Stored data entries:
○ ○ ○ ○ ○

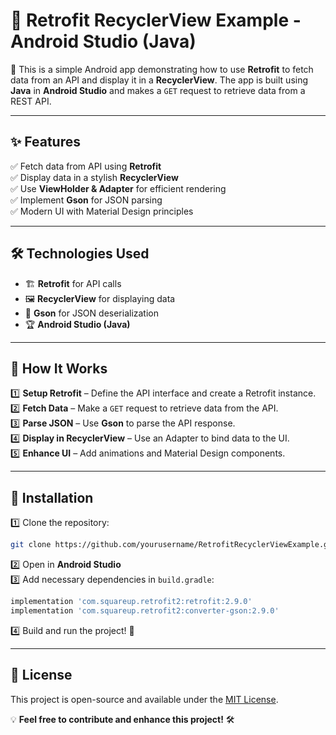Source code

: # 🚀 Retrofit RecyclerView Example - Android Studio (Java)


📱 This is a simple Android app demonstrating how to use **Retrofit** to fetch data from an API and display it in a **RecyclerView**. The app is built using **Java** in **Android Studio** and makes a `GET` request to retrieve data from a REST API.

---

## ✨ Features
✅ Fetch data from API using **Retrofit**  
✅ Display data in a stylish **RecyclerView**  
✅ Use **ViewHolder & Adapter** for efficient rendering  
✅ Implement **Gson** for JSON parsing  
✅ Modern UI with Material Design principles  

---

## 🛠 Technologies Used
- 🏗 **Retrofit** for API calls  
- 🖼 **RecyclerView** for displaying data  
- 📜 **Gson** for JSON deserialization  
- 🏆 **Android Studio (Java)**  

---

## 📌 How It Works
1️⃣ **Setup Retrofit** – Define the API interface and create a Retrofit instance.  
2️⃣ **Fetch Data** – Make a `GET` request to retrieve data from the API.  
3️⃣ **Parse JSON** – Use **Gson** to parse the API response.  
4️⃣ **Display in RecyclerView** – Use an Adapter to bind data to the UI.  
5️⃣ **Enhance UI** – Add animations and Material Design components.  

---

## 🔧 Installation
1️⃣ Clone the repository:  
   ```sh
   git clone https://github.com/yourusername/RetrofitRecyclerViewExample.git
   ```
2️⃣ Open in **Android Studio**  
3️⃣ Add necessary dependencies in `build.gradle`:  
   ```gradle
   implementation 'com.squareup.retrofit2:retrofit:2.9.0'
   implementation 'com.squareup.retrofit2:converter-gson:2.9.0'
   ```
4️⃣ Build and run the project! 🚀  

---

## 📜 License
This project is open-source and available under the [MIT License](LICENSE).  

💡 **Feel free to contribute and enhance this project!** 🛠

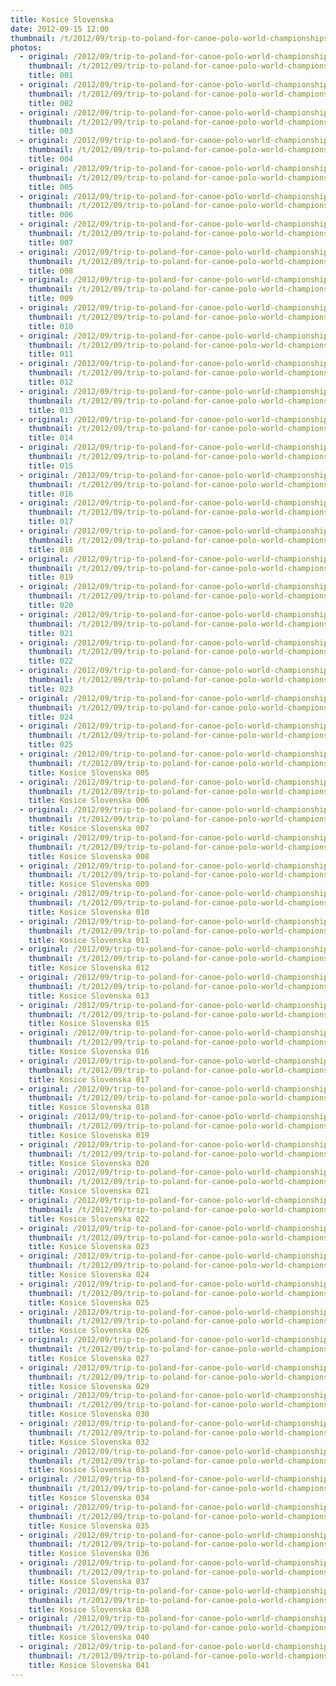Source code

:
 ```yaml
---
title: Kosice Slovenska
date: 2012-09-15 12:00
thumbnail: /t/2012/09/trip-to-poland-for-canoe-polo-world-championships/kosice-slovenska/001.jpg
photos:
  - original: /2012/09/trip-to-poland-for-canoe-polo-world-championships/kosice-slovenska/001.jpg
    thumbnail: /t/2012/09/trip-to-poland-for-canoe-polo-world-championships/kosice-slovenska/001.jpg
    title: 001
  - original: /2012/09/trip-to-poland-for-canoe-polo-world-championships/kosice-slovenska/002.jpg
    thumbnail: /t/2012/09/trip-to-poland-for-canoe-polo-world-championships/kosice-slovenska/002.jpg
    title: 002
  - original: /2012/09/trip-to-poland-for-canoe-polo-world-championships/kosice-slovenska/003.jpg
    thumbnail: /t/2012/09/trip-to-poland-for-canoe-polo-world-championships/kosice-slovenska/003.jpg
    title: 003
  - original: /2012/09/trip-to-poland-for-canoe-polo-world-championships/kosice-slovenska/004.jpg
    thumbnail: /t/2012/09/trip-to-poland-for-canoe-polo-world-championships/kosice-slovenska/004.jpg
    title: 004
  - original: /2012/09/trip-to-poland-for-canoe-polo-world-championships/kosice-slovenska/005.jpg
    thumbnail: /t/2012/09/trip-to-poland-for-canoe-polo-world-championships/kosice-slovenska/005.jpg
    title: 005
  - original: /2012/09/trip-to-poland-for-canoe-polo-world-championships/kosice-slovenska/006.jpg
    thumbnail: /t/2012/09/trip-to-poland-for-canoe-polo-world-championships/kosice-slovenska/006.jpg
    title: 006
  - original: /2012/09/trip-to-poland-for-canoe-polo-world-championships/kosice-slovenska/007.jpg
    thumbnail: /t/2012/09/trip-to-poland-for-canoe-polo-world-championships/kosice-slovenska/007.jpg
    title: 007
  - original: /2012/09/trip-to-poland-for-canoe-polo-world-championships/kosice-slovenska/008.jpg
    thumbnail: /t/2012/09/trip-to-poland-for-canoe-polo-world-championships/kosice-slovenska/008.jpg
    title: 008
  - original: /2012/09/trip-to-poland-for-canoe-polo-world-championships/kosice-slovenska/009.jpg
    thumbnail: /t/2012/09/trip-to-poland-for-canoe-polo-world-championships/kosice-slovenska/009.jpg
    title: 009
  - original: /2012/09/trip-to-poland-for-canoe-polo-world-championships/kosice-slovenska/010.jpg
    thumbnail: /t/2012/09/trip-to-poland-for-canoe-polo-world-championships/kosice-slovenska/010.jpg
    title: 010
  - original: /2012/09/trip-to-poland-for-canoe-polo-world-championships/kosice-slovenska/011.jpg
    thumbnail: /t/2012/09/trip-to-poland-for-canoe-polo-world-championships/kosice-slovenska/011.jpg
    title: 011
  - original: /2012/09/trip-to-poland-for-canoe-polo-world-championships/kosice-slovenska/012.jpg
    thumbnail: /t/2012/09/trip-to-poland-for-canoe-polo-world-championships/kosice-slovenska/012.jpg
    title: 012
  - original: /2012/09/trip-to-poland-for-canoe-polo-world-championships/kosice-slovenska/013.jpg
    thumbnail: /t/2012/09/trip-to-poland-for-canoe-polo-world-championships/kosice-slovenska/013.jpg
    title: 013
  - original: /2012/09/trip-to-poland-for-canoe-polo-world-championships/kosice-slovenska/014.jpg
    thumbnail: /t/2012/09/trip-to-poland-for-canoe-polo-world-championships/kosice-slovenska/014.jpg
    title: 014
  - original: /2012/09/trip-to-poland-for-canoe-polo-world-championships/kosice-slovenska/015.jpg
    thumbnail: /t/2012/09/trip-to-poland-for-canoe-polo-world-championships/kosice-slovenska/015.jpg
    title: 015
  - original: /2012/09/trip-to-poland-for-canoe-polo-world-championships/kosice-slovenska/016.jpg
    thumbnail: /t/2012/09/trip-to-poland-for-canoe-polo-world-championships/kosice-slovenska/016.jpg
    title: 016
  - original: /2012/09/trip-to-poland-for-canoe-polo-world-championships/kosice-slovenska/017.jpg
    thumbnail: /t/2012/09/trip-to-poland-for-canoe-polo-world-championships/kosice-slovenska/017.jpg
    title: 017
  - original: /2012/09/trip-to-poland-for-canoe-polo-world-championships/kosice-slovenska/018.jpg
    thumbnail: /t/2012/09/trip-to-poland-for-canoe-polo-world-championships/kosice-slovenska/018.jpg
    title: 018
  - original: /2012/09/trip-to-poland-for-canoe-polo-world-championships/kosice-slovenska/019.jpg
    thumbnail: /t/2012/09/trip-to-poland-for-canoe-polo-world-championships/kosice-slovenska/019.jpg
    title: 019
  - original: /2012/09/trip-to-poland-for-canoe-polo-world-championships/kosice-slovenska/020.jpg
    thumbnail: /t/2012/09/trip-to-poland-for-canoe-polo-world-championships/kosice-slovenska/020.jpg
    title: 020
  - original: /2012/09/trip-to-poland-for-canoe-polo-world-championships/kosice-slovenska/021.jpg
    thumbnail: /t/2012/09/trip-to-poland-for-canoe-polo-world-championships/kosice-slovenska/021.jpg
    title: 021
  - original: /2012/09/trip-to-poland-for-canoe-polo-world-championships/kosice-slovenska/022.jpg
    thumbnail: /t/2012/09/trip-to-poland-for-canoe-polo-world-championships/kosice-slovenska/022.jpg
    title: 022
  - original: /2012/09/trip-to-poland-for-canoe-polo-world-championships/kosice-slovenska/023.jpg
    thumbnail: /t/2012/09/trip-to-poland-for-canoe-polo-world-championships/kosice-slovenska/023.jpg
    title: 023
  - original: /2012/09/trip-to-poland-for-canoe-polo-world-championships/kosice-slovenska/024.jpg
    thumbnail: /t/2012/09/trip-to-poland-for-canoe-polo-world-championships/kosice-slovenska/024.jpg
    title: 024
  - original: /2012/09/trip-to-poland-for-canoe-polo-world-championships/kosice-slovenska/025.jpg
    thumbnail: /t/2012/09/trip-to-poland-for-canoe-polo-world-championships/kosice-slovenska/025.jpg
    title: 025
  - original: /2012/09/trip-to-poland-for-canoe-polo-world-championships/kosice-slovenska/kosice-slovenska-005.jpg
    thumbnail: /t/2012/09/trip-to-poland-for-canoe-polo-world-championships/kosice-slovenska/kosice-slovenska-005.jpg
    title: Kosice Slovenska 005
  - original: /2012/09/trip-to-poland-for-canoe-polo-world-championships/kosice-slovenska/kosice-slovenska-006.jpg
    thumbnail: /t/2012/09/trip-to-poland-for-canoe-polo-world-championships/kosice-slovenska/kosice-slovenska-006.jpg
    title: Kosice Slovenska 006
  - original: /2012/09/trip-to-poland-for-canoe-polo-world-championships/kosice-slovenska/kosice-slovenska-007.jpg
    thumbnail: /t/2012/09/trip-to-poland-for-canoe-polo-world-championships/kosice-slovenska/kosice-slovenska-007.jpg
    title: Kosice Slovenska 007
  - original: /2012/09/trip-to-poland-for-canoe-polo-world-championships/kosice-slovenska/kosice-slovenska-008.jpg
    thumbnail: /t/2012/09/trip-to-poland-for-canoe-polo-world-championships/kosice-slovenska/kosice-slovenska-008.jpg
    title: Kosice Slovenska 008
  - original: /2012/09/trip-to-poland-for-canoe-polo-world-championships/kosice-slovenska/kosice-slovenska-009.jpg
    thumbnail: /t/2012/09/trip-to-poland-for-canoe-polo-world-championships/kosice-slovenska/kosice-slovenska-009.jpg
    title: Kosice Slovenska 009
  - original: /2012/09/trip-to-poland-for-canoe-polo-world-championships/kosice-slovenska/kosice-slovenska-010.jpg
    thumbnail: /t/2012/09/trip-to-poland-for-canoe-polo-world-championships/kosice-slovenska/kosice-slovenska-010.jpg
    title: Kosice Slovenska 010
  - original: /2012/09/trip-to-poland-for-canoe-polo-world-championships/kosice-slovenska/kosice-slovenska-011.jpg
    thumbnail: /t/2012/09/trip-to-poland-for-canoe-polo-world-championships/kosice-slovenska/kosice-slovenska-011.jpg
    title: Kosice Slovenska 011
  - original: /2012/09/trip-to-poland-for-canoe-polo-world-championships/kosice-slovenska/kosice-slovenska-012.jpg
    thumbnail: /t/2012/09/trip-to-poland-for-canoe-polo-world-championships/kosice-slovenska/kosice-slovenska-012.jpg
    title: Kosice Slovenska 012
  - original: /2012/09/trip-to-poland-for-canoe-polo-world-championships/kosice-slovenska/kosice-slovenska-013.jpg
    thumbnail: /t/2012/09/trip-to-poland-for-canoe-polo-world-championships/kosice-slovenska/kosice-slovenska-013.jpg
    title: Kosice Slovenska 013
  - original: /2012/09/trip-to-poland-for-canoe-polo-world-championships/kosice-slovenska/kosice-slovenska-015.jpg
    thumbnail: /t/2012/09/trip-to-poland-for-canoe-polo-world-championships/kosice-slovenska/kosice-slovenska-015.jpg
    title: Kosice Slovenska 015
  - original: /2012/09/trip-to-poland-for-canoe-polo-world-championships/kosice-slovenska/kosice-slovenska-016.jpg
    thumbnail: /t/2012/09/trip-to-poland-for-canoe-polo-world-championships/kosice-slovenska/kosice-slovenska-016.jpg
    title: Kosice Slovenska 016
  - original: /2012/09/trip-to-poland-for-canoe-polo-world-championships/kosice-slovenska/kosice-slovenska-017.jpg
    thumbnail: /t/2012/09/trip-to-poland-for-canoe-polo-world-championships/kosice-slovenska/kosice-slovenska-017.jpg
    title: Kosice Slovenska 017
  - original: /2012/09/trip-to-poland-for-canoe-polo-world-championships/kosice-slovenska/kosice-slovenska-018.jpg
    thumbnail: /t/2012/09/trip-to-poland-for-canoe-polo-world-championships/kosice-slovenska/kosice-slovenska-018.jpg
    title: Kosice Slovenska 018
  - original: /2012/09/trip-to-poland-for-canoe-polo-world-championships/kosice-slovenska/kosice-slovenska-019.jpg
    thumbnail: /t/2012/09/trip-to-poland-for-canoe-polo-world-championships/kosice-slovenska/kosice-slovenska-019.jpg
    title: Kosice Slovenska 019
  - original: /2012/09/trip-to-poland-for-canoe-polo-world-championships/kosice-slovenska/kosice-slovenska-020.jpg
    thumbnail: /t/2012/09/trip-to-poland-for-canoe-polo-world-championships/kosice-slovenska/kosice-slovenska-020.jpg
    title: Kosice Slovenska 020
  - original: /2012/09/trip-to-poland-for-canoe-polo-world-championships/kosice-slovenska/kosice-slovenska-021.jpg
    thumbnail: /t/2012/09/trip-to-poland-for-canoe-polo-world-championships/kosice-slovenska/kosice-slovenska-021.jpg
    title: Kosice Slovenska 021
  - original: /2012/09/trip-to-poland-for-canoe-polo-world-championships/kosice-slovenska/kosice-slovenska-022.jpg
    thumbnail: /t/2012/09/trip-to-poland-for-canoe-polo-world-championships/kosice-slovenska/kosice-slovenska-022.jpg
    title: Kosice Slovenska 022
  - original: /2012/09/trip-to-poland-for-canoe-polo-world-championships/kosice-slovenska/kosice-slovenska-023.jpg
    thumbnail: /t/2012/09/trip-to-poland-for-canoe-polo-world-championships/kosice-slovenska/kosice-slovenska-023.jpg
    title: Kosice Slovenska 023
  - original: /2012/09/trip-to-poland-for-canoe-polo-world-championships/kosice-slovenska/kosice-slovenska-024.jpg
    thumbnail: /t/2012/09/trip-to-poland-for-canoe-polo-world-championships/kosice-slovenska/kosice-slovenska-024.jpg
    title: Kosice Slovenska 024
  - original: /2012/09/trip-to-poland-for-canoe-polo-world-championships/kosice-slovenska/kosice-slovenska-025.jpg
    thumbnail: /t/2012/09/trip-to-poland-for-canoe-polo-world-championships/kosice-slovenska/kosice-slovenska-025.jpg
    title: Kosice Slovenska 025
  - original: /2012/09/trip-to-poland-for-canoe-polo-world-championships/kosice-slovenska/kosice-slovenska-026.jpg
    thumbnail: /t/2012/09/trip-to-poland-for-canoe-polo-world-championships/kosice-slovenska/kosice-slovenska-026.jpg
    title: Kosice Slovenska 026
  - original: /2012/09/trip-to-poland-for-canoe-polo-world-championships/kosice-slovenska/kosice-slovenska-027.jpg
    thumbnail: /t/2012/09/trip-to-poland-for-canoe-polo-world-championships/kosice-slovenska/kosice-slovenska-027.jpg
    title: Kosice Slovenska 027
  - original: /2012/09/trip-to-poland-for-canoe-polo-world-championships/kosice-slovenska/kosice-slovenska-029.jpg
    thumbnail: /t/2012/09/trip-to-poland-for-canoe-polo-world-championships/kosice-slovenska/kosice-slovenska-029.jpg
    title: Kosice Slovenska 029
  - original: /2012/09/trip-to-poland-for-canoe-polo-world-championships/kosice-slovenska/kosice-slovenska-030.jpg
    thumbnail: /t/2012/09/trip-to-poland-for-canoe-polo-world-championships/kosice-slovenska/kosice-slovenska-030.jpg
    title: Kosice Slovenska 030
  - original: /2012/09/trip-to-poland-for-canoe-polo-world-championships/kosice-slovenska/kosice-slovenska-032.jpg
    thumbnail: /t/2012/09/trip-to-poland-for-canoe-polo-world-championships/kosice-slovenska/kosice-slovenska-032.jpg
    title: Kosice Slovenska 032
  - original: /2012/09/trip-to-poland-for-canoe-polo-world-championships/kosice-slovenska/kosice-slovenska-033.jpg
    thumbnail: /t/2012/09/trip-to-poland-for-canoe-polo-world-championships/kosice-slovenska/kosice-slovenska-033.jpg
    title: Kosice Slovenska 033
  - original: /2012/09/trip-to-poland-for-canoe-polo-world-championships/kosice-slovenska/kosice-slovenska-034.jpg
    thumbnail: /t/2012/09/trip-to-poland-for-canoe-polo-world-championships/kosice-slovenska/kosice-slovenska-034.jpg
    title: Kosice Slovenska 034
  - original: /2012/09/trip-to-poland-for-canoe-polo-world-championships/kosice-slovenska/kosice-slovenska-035.jpg
    thumbnail: /t/2012/09/trip-to-poland-for-canoe-polo-world-championships/kosice-slovenska/kosice-slovenska-035.jpg
    title: Kosice Slovenska 035
  - original: /2012/09/trip-to-poland-for-canoe-polo-world-championships/kosice-slovenska/kosice-slovenska-036.jpg
    thumbnail: /t/2012/09/trip-to-poland-for-canoe-polo-world-championships/kosice-slovenska/kosice-slovenska-036.jpg
    title: Kosice Slovenska 036
  - original: /2012/09/trip-to-poland-for-canoe-polo-world-championships/kosice-slovenska/kosice-slovenska-037.jpg
    thumbnail: /t/2012/09/trip-to-poland-for-canoe-polo-world-championships/kosice-slovenska/kosice-slovenska-037.jpg
    title: Kosice Slovenska 037
  - original: /2012/09/trip-to-poland-for-canoe-polo-world-championships/kosice-slovenska/kosice-slovenska-038.jpg
    thumbnail: /t/2012/09/trip-to-poland-for-canoe-polo-world-championships/kosice-slovenska/kosice-slovenska-038.jpg
    title: Kosice Slovenska 038
  - original: /2012/09/trip-to-poland-for-canoe-polo-world-championships/kosice-slovenska/kosice-slovenska-040.jpg
    thumbnail: /t/2012/09/trip-to-poland-for-canoe-polo-world-championships/kosice-slovenska/kosice-slovenska-040.jpg
    title: Kosice Slovenska 040
  - original: /2012/09/trip-to-poland-for-canoe-polo-world-championships/kosice-slovenska/kosice-slovenska-041.jpg
    thumbnail: /t/2012/09/trip-to-poland-for-canoe-polo-world-championships/kosice-slovenska/kosice-slovenska-041.jpg
    title: Kosice Slovenska 041
---
```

○ ○ ○ ○ ○

* **WHAT THE EXERCISE ASKS**: Every line from the top of the entries through the line that holds "- Android Studio (Java)" is to be quoted exactly, please, and nothing else; omit the pictures.

* **FINISHED EXERCISE**:
Source code

: # 🚀 Retrofit RecyclerView Example - Android Studio (Java)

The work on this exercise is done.